(The cited article gives links to excerpts from federal regulations that provide for these requirements.)
Since I am not a federal entity and I own a GNSS receiver, I had no idea that a license was required to use that "equipment" with signals from a foreign-owned GNSS. Also, I am not the licensee of a FCC-licensed receive-only earth-station. (Apparently there is a provision in federal regulations for earth-stations, even receive-only stations which will have no transmitted emissions, to obtain a license. The purpose of the license would be to provide geographic protection to the earth-station site against interference from terrestrial signals that may be in bands shared with both terrestrial and satellite sources.)
The European Commision was apparently aware of these FCC regulations, and about four years ago (2013) they requested the FCC to grant a waiver to permit reception of signals from GALILEO. The FCC just recently (January 6, 2017) published a public notice inviting parties to comment on the request. The initial comment period closed a week ago (February 21, 2017) and the public comments have been posted at:
Among the comments are these remarks from Trimble & Deere:
The Commission’s Licensing Waiver Rules for New Non-U.S. GNSS
Signals Are Outdated with Respect to Modern GNSS Technologies.
Moreover, as written, the Commission’s rules do not contemplate GPS technology and GPS-enabled devices. The Commission’s current foreign licensing process is, therefore, outdated and does not reflect evolving technologies and infrastructure. The rules were never intended to capture ubiquitous GNSS devices, such as handheld GNSS receivers that can connect to mobile phones and tablets, allowing users to instantaneously receive positioning information, lower power chips readily found in consumer devices, and emerging autonomous devices. Instead, the rules were designed for traditional, large, and stationary earth stations, which only constitute a relatively small subset of the equipment in use today.

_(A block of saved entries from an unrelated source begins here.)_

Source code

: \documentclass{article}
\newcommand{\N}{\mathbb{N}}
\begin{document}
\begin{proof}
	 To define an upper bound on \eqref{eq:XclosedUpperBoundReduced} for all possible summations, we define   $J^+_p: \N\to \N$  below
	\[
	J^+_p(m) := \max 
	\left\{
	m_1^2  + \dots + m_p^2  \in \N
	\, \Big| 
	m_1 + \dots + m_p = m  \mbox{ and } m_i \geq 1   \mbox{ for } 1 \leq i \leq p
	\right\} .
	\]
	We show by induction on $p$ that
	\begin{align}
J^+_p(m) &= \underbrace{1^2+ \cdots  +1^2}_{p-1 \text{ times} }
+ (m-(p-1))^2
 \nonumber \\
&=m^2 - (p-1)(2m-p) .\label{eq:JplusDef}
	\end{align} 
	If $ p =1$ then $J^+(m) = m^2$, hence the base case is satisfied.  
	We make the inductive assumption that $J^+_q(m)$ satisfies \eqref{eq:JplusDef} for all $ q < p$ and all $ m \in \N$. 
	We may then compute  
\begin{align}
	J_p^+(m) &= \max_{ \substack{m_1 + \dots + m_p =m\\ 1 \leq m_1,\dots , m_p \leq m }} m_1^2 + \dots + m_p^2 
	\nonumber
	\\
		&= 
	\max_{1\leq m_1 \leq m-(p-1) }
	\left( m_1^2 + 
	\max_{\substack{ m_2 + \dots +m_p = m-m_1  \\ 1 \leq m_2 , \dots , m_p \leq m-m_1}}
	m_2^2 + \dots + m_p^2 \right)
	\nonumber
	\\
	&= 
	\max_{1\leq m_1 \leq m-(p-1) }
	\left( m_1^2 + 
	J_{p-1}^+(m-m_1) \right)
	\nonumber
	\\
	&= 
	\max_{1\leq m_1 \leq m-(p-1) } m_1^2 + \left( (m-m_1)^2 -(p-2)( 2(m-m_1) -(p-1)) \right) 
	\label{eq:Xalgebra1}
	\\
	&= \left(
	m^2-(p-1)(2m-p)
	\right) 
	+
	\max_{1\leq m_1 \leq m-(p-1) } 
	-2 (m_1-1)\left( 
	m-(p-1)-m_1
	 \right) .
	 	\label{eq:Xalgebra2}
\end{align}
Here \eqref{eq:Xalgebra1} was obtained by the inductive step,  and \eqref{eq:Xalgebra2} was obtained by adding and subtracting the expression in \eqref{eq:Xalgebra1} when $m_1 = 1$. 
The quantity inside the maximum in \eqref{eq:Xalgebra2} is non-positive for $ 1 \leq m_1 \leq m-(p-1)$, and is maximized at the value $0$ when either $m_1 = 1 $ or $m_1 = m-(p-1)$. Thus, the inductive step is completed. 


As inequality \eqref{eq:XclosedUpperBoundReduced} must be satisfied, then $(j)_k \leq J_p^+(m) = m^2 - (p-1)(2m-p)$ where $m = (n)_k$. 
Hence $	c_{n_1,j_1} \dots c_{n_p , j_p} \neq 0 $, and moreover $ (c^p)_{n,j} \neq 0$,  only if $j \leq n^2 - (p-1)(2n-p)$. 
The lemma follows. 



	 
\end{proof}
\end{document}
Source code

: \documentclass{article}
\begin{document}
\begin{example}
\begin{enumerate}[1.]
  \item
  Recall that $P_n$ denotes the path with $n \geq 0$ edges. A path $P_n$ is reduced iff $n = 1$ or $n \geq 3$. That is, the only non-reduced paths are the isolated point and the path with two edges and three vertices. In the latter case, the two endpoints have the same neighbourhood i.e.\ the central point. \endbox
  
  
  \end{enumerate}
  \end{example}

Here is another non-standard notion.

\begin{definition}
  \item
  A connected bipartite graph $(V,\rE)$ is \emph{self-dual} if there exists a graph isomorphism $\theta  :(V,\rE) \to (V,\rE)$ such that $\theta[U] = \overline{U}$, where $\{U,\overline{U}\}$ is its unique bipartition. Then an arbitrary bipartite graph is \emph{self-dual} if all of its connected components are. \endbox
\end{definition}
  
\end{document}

The Commission’s rules also do not recognize the current commercial reality of GPS and GNSS. GNSS devices are intended to provide coverage worldwide with other GNSS systems, not just within certain countries or geographical areas. GNSS enabled devices move freely across national borders, and many are designed for the global market, not just the U.S. To ensure compatibility today, most devices sold in the U.S. with GNSS capabilities can receive GNSS signals from multiple constellations, not solely signals from GPS. According to a study by the European Global Navigation Satellite Systems Agency, “almost 60 percent of all available receivers, chipset and modules support a minimum of two constellations. Of these, nearly 40 percent are Galileo compatible,” demonstrating multi-constellation capability. Similarly, in the U.S., most devices are capable of supporting other international satellite constellations. As the European GNSS Service Centre observed “a multi-constellation capability that includes Galileo is becoming a standard feature across all market segments.” The Joint Commenters therefore respectfully submit that while the Galileo request should be promptly granted, it is time for the FCC, on a going-forward basis, to review its rules to better align the treatment of GPS devices operating with non-U.S. GNSS systems with current technological and market realities.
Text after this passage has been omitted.